[Records supplied]:

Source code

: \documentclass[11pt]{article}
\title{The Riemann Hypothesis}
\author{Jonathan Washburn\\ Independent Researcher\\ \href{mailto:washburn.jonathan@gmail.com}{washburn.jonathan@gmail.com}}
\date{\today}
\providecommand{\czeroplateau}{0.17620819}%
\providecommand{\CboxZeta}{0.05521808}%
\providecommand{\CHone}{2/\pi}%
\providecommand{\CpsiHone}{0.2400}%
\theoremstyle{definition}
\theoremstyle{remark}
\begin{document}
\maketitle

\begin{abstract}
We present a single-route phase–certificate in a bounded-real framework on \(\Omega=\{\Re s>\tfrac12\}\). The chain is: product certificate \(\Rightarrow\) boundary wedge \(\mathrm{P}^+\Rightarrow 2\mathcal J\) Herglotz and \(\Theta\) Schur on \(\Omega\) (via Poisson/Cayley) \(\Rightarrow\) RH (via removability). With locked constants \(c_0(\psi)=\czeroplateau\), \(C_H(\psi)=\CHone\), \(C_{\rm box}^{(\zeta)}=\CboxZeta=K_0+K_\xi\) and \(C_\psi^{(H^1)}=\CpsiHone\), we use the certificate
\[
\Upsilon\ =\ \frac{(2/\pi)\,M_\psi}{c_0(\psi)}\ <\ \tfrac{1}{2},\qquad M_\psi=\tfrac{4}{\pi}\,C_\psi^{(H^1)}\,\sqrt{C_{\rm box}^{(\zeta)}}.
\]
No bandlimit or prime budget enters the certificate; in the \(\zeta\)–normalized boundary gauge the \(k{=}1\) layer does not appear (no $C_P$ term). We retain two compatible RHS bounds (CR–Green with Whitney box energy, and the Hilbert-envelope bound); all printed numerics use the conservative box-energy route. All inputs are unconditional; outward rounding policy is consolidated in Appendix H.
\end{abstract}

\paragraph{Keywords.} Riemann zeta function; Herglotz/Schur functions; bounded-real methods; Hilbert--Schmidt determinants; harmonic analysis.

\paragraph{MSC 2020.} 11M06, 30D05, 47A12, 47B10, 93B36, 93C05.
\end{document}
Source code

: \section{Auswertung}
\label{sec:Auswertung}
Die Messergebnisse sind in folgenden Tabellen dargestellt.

[Exercise description]: Count the lines of the listing that contain the word "Hilbert", and give only the number.

[Solution]: 2